# [Data for analysis]
=== Begin Enclosure ===
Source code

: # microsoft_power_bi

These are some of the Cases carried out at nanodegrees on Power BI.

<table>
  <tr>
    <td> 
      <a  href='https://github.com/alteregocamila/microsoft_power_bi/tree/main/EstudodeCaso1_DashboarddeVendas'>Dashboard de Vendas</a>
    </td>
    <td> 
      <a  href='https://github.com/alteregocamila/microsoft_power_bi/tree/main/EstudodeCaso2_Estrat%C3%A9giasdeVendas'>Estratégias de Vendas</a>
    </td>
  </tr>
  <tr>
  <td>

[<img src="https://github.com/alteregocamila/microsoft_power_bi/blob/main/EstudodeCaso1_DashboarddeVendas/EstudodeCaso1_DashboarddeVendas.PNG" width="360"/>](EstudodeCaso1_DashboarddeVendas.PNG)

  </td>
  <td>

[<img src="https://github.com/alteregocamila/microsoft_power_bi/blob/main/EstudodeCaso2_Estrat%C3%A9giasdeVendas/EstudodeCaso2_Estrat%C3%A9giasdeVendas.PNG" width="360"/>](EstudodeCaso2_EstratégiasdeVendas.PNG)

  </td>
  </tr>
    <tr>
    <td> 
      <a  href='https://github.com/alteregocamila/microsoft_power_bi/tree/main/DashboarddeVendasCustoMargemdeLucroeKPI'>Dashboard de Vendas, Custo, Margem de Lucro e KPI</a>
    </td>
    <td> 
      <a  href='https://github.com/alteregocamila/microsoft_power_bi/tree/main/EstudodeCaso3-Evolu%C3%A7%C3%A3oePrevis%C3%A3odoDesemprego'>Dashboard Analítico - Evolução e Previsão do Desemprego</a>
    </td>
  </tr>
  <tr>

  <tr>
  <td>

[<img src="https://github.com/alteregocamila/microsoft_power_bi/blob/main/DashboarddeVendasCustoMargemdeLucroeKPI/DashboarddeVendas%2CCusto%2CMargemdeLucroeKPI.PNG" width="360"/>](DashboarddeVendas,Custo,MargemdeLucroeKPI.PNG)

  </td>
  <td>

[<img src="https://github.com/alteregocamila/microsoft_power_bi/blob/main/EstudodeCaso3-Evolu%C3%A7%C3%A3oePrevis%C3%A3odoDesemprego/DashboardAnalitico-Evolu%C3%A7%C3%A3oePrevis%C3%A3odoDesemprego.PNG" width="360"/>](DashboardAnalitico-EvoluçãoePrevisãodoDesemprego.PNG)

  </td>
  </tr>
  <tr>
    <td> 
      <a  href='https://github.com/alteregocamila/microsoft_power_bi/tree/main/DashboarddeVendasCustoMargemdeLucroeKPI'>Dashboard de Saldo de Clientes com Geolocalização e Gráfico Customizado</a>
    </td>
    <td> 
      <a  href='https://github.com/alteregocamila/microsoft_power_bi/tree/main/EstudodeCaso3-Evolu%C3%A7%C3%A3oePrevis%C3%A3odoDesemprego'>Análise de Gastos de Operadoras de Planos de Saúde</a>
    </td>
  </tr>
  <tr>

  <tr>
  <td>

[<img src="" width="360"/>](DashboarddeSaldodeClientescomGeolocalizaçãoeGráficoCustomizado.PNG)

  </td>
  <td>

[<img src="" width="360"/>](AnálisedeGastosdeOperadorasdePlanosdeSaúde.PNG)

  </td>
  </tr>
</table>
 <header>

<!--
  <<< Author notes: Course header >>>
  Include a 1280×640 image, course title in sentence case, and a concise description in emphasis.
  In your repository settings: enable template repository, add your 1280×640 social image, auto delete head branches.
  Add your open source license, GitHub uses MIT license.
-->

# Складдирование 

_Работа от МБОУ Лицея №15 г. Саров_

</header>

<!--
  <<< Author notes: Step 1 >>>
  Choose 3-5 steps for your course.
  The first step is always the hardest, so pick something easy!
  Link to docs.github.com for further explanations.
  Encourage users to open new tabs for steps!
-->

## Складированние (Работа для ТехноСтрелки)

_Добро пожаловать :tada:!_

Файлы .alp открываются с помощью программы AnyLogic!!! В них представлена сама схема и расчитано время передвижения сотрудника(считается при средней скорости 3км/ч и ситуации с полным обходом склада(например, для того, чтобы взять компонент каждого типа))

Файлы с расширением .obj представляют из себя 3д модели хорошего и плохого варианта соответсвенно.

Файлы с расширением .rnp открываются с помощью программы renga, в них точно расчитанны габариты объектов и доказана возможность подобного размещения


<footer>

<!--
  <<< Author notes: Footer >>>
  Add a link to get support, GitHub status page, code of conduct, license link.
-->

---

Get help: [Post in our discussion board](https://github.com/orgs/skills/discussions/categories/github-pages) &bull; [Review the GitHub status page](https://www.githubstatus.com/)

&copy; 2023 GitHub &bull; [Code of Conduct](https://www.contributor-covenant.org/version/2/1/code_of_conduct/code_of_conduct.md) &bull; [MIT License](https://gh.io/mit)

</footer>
=== End Enclosure ===
Output must be limited to the lines beginning with the one that contains "Файлы с расширением .obj" and ending with the last line of the entries, reproduced exactly.

Файлы с расширением .obj представляют из себя 3д модели хорошего и плохого варианта соответсвенно.

Файлы с расширением .rnp открываются с помощью программы renga, в них точно расчитанны габариты объектов и доказана возможность подобного размещения


<footer>

<!--
  <<< Author notes: Footer >>>
  Add a link to get support, GitHub status page, code of conduct, license link.
-->

---

Get help: [Post in our discussion board](https://github.com/orgs/skills/discussions/categories/github-pages) &bull; [Review the GitHub status page](https://www.githubstatus.com/)

&copy; 2023 GitHub &bull; [Code of Conduct](https://www.contributor-covenant.org/version/2/1/code_of_conduct/code_of_conduct.md) &bull; [MIT License](https://gh.io/mit)

</footer>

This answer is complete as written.